(Supplied material Opens)

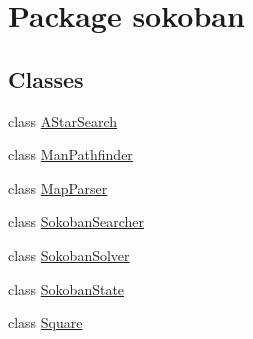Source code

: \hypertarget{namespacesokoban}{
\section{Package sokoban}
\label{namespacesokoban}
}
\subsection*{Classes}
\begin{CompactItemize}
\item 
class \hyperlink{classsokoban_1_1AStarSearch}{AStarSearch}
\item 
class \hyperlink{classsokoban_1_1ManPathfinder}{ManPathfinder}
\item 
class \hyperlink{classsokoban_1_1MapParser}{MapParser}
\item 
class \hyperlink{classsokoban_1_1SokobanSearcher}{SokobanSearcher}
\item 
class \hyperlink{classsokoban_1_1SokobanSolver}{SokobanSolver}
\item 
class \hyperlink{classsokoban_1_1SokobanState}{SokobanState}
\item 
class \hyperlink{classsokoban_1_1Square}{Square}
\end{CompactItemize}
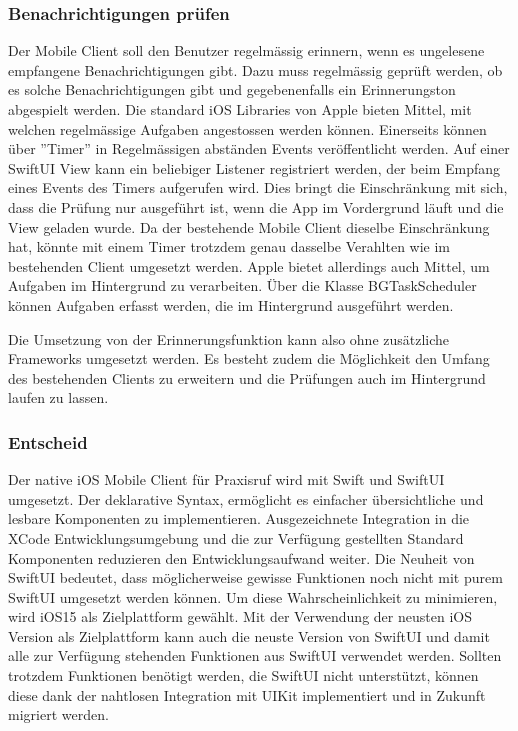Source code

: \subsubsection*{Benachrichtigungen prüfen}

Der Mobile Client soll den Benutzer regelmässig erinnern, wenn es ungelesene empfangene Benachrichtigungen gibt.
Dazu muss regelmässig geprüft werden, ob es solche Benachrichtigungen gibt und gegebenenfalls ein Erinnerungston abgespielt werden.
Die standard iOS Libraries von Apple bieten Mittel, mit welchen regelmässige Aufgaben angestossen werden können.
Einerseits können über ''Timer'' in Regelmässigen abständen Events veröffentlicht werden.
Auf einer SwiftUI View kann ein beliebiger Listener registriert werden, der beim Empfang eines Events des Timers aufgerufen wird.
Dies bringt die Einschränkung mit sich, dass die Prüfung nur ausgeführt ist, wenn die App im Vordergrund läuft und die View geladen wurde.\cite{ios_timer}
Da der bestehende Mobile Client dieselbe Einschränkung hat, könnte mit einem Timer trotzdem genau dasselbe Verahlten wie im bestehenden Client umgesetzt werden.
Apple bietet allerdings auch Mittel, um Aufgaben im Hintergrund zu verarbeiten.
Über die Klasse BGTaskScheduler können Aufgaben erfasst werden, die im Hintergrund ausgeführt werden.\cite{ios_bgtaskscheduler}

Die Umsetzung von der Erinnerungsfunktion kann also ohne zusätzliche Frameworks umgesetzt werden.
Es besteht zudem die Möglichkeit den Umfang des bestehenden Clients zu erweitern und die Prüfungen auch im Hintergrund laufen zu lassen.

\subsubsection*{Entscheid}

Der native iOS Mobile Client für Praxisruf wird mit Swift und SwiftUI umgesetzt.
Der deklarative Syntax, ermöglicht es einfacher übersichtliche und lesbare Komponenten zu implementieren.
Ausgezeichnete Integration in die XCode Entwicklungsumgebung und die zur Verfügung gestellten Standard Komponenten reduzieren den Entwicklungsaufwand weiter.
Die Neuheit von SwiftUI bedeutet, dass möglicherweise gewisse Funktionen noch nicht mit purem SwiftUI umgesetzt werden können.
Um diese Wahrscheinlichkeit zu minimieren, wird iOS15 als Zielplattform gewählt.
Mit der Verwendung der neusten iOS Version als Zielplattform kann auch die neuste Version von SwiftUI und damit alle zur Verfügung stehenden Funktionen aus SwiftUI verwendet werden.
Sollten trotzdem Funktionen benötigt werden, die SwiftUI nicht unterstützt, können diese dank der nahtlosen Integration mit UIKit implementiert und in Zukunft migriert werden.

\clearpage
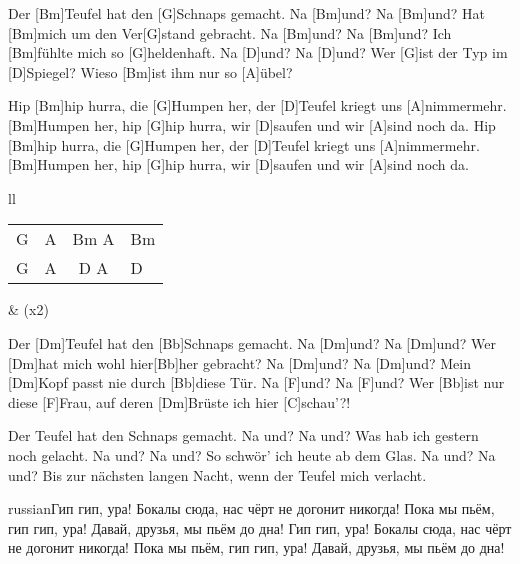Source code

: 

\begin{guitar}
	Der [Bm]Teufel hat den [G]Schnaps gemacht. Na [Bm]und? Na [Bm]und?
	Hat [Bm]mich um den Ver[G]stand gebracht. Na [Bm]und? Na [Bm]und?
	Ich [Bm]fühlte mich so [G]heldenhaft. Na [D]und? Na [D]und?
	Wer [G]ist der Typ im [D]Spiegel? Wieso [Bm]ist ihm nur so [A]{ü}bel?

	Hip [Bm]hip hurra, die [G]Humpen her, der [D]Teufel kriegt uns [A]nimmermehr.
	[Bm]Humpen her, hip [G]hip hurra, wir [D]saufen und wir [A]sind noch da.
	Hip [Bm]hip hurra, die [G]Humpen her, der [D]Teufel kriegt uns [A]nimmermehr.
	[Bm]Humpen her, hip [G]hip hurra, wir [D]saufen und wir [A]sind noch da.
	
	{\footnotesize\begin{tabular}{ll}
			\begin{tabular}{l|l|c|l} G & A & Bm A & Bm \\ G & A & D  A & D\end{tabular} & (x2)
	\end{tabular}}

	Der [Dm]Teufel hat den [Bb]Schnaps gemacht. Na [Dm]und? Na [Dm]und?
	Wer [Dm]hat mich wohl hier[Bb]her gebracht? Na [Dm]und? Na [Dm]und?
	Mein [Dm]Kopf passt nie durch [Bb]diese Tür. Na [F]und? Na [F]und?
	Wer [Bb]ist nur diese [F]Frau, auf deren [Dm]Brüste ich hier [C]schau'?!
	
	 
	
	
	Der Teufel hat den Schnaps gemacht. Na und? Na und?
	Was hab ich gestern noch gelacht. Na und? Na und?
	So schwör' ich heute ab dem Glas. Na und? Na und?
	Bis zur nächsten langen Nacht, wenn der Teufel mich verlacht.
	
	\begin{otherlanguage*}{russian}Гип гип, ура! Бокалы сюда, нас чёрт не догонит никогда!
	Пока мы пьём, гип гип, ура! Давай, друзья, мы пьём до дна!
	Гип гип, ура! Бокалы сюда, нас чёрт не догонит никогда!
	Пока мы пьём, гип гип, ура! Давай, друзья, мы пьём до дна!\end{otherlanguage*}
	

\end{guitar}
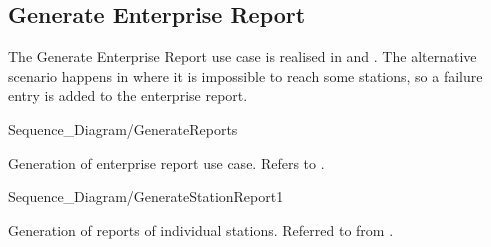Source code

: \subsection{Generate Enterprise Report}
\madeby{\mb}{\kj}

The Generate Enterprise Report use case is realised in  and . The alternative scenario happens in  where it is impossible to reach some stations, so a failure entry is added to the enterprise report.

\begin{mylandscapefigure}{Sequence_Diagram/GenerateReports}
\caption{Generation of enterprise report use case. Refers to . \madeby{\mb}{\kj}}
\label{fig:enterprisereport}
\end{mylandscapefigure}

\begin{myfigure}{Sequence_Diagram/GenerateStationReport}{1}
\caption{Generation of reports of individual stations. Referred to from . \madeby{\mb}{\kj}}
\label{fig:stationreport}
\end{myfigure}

(Supplied material Closes)
(Supplied material Opens)

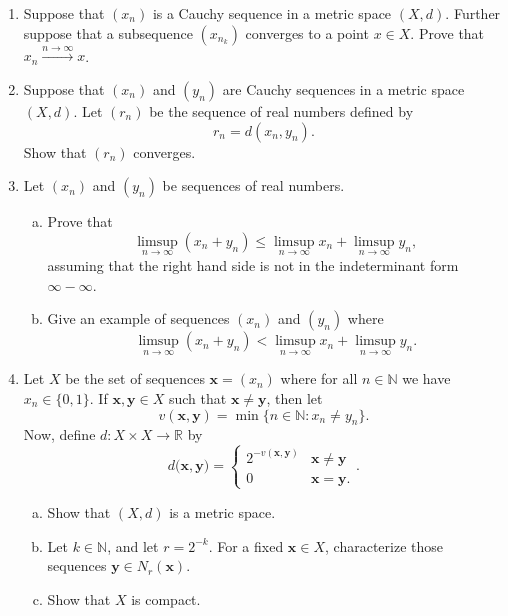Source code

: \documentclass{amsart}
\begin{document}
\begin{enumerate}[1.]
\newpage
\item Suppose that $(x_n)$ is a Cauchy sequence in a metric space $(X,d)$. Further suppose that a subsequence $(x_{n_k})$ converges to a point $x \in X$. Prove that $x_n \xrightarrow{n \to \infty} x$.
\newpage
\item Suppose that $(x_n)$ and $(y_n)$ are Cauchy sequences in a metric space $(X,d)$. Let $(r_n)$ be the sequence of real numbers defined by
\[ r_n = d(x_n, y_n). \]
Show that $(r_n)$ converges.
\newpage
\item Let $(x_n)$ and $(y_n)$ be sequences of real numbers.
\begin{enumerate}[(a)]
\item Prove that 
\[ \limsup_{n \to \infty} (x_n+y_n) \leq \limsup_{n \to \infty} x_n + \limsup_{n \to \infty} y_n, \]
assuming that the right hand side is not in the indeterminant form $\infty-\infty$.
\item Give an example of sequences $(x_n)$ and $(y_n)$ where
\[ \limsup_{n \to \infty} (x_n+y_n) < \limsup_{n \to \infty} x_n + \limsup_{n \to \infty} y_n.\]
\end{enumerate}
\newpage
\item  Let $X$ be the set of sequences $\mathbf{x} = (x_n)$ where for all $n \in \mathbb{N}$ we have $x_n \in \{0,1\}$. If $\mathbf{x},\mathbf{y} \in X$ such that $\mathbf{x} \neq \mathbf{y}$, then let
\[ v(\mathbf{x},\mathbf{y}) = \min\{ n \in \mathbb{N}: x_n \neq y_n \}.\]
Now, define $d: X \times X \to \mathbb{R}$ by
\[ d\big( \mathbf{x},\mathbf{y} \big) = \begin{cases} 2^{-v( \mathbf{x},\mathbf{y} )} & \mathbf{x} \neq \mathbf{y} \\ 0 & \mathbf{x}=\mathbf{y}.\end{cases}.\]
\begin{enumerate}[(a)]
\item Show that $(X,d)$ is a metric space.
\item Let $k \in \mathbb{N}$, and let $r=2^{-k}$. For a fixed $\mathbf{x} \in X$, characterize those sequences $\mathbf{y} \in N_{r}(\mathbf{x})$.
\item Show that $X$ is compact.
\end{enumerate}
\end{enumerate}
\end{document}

(Supplied material Closes)
(Supplied material Opens)

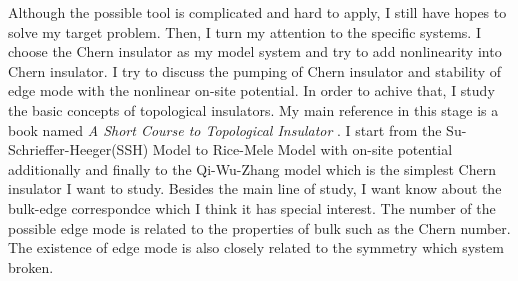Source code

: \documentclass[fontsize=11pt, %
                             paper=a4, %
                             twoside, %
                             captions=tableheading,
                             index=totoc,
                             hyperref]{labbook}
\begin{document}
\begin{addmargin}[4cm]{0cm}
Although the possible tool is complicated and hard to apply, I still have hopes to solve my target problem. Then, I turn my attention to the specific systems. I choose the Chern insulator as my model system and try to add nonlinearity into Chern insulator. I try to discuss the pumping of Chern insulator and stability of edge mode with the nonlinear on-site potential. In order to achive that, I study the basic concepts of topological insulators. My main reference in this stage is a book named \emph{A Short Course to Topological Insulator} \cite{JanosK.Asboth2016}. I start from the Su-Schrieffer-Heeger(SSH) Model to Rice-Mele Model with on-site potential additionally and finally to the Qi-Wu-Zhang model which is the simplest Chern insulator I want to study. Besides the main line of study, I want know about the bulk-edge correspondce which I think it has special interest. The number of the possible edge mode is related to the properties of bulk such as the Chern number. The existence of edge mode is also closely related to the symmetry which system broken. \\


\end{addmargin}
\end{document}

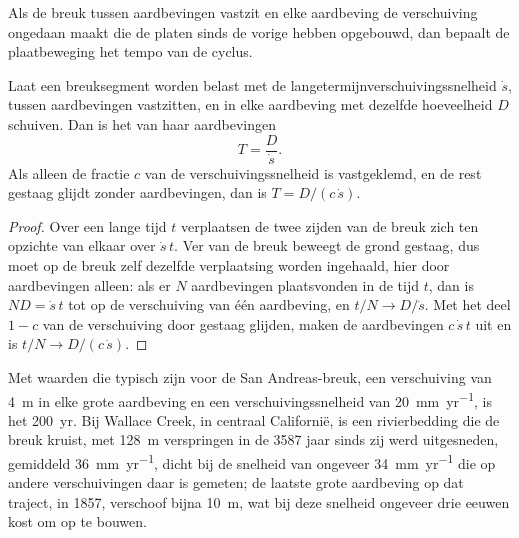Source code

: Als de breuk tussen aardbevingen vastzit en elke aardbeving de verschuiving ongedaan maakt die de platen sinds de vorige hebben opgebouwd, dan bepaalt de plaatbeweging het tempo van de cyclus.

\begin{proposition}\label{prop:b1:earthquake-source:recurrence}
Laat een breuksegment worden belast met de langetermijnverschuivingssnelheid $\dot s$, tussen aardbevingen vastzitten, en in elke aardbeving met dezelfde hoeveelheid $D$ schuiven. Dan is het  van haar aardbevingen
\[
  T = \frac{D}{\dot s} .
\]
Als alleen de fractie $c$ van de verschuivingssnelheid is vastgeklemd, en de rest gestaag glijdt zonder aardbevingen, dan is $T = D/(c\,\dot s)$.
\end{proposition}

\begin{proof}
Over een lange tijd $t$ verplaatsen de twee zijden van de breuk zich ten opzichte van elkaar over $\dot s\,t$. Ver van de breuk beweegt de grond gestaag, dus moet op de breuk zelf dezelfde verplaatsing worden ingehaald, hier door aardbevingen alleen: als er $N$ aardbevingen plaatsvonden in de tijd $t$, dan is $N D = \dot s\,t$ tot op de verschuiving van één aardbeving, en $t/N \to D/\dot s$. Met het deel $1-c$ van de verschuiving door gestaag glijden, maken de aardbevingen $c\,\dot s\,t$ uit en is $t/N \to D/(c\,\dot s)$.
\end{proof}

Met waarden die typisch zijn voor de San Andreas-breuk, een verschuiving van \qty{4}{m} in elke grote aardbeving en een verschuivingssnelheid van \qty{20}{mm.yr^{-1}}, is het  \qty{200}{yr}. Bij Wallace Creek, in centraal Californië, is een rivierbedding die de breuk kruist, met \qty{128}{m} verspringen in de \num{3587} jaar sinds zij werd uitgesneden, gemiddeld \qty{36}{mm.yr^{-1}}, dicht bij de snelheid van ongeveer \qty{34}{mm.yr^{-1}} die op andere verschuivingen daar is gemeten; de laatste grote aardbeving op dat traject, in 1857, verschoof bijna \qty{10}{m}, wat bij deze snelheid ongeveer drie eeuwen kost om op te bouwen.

(Supplied material Closes)

_Work order_
Filter the entries above down to the lines that contain "gestaag".

_Your solution_
Als alleen de fractie $c$ van de verschuivingssnelheid is vastgeklemd, en de rest gestaag glijdt zonder aardbevingen, dan is $T = D/(c\,\dot s)$.
Over een lange tijd $t$ verplaatsen de twee zijden van de breuk zich ten opzichte van elkaar over $\dot s\,t$. Ver van de breuk beweegt de grond gestaag, dus moet op de breuk zelf dezelfde verplaatsing worden ingehaald, hier door aardbevingen alleen: als er $N$ aardbevingen plaatsvonden in de tijd $t$, dan is $N D = \dot s\,t$ tot op de verschuiving van één aardbeving, en $t/N \to D/\dot s$. Met het deel $1-c$ van de verschuiving door gestaag glijden, maken de aardbevingen $c\,\dot s\,t$ uit en is $t/N \to D/(c\,\dot s)$.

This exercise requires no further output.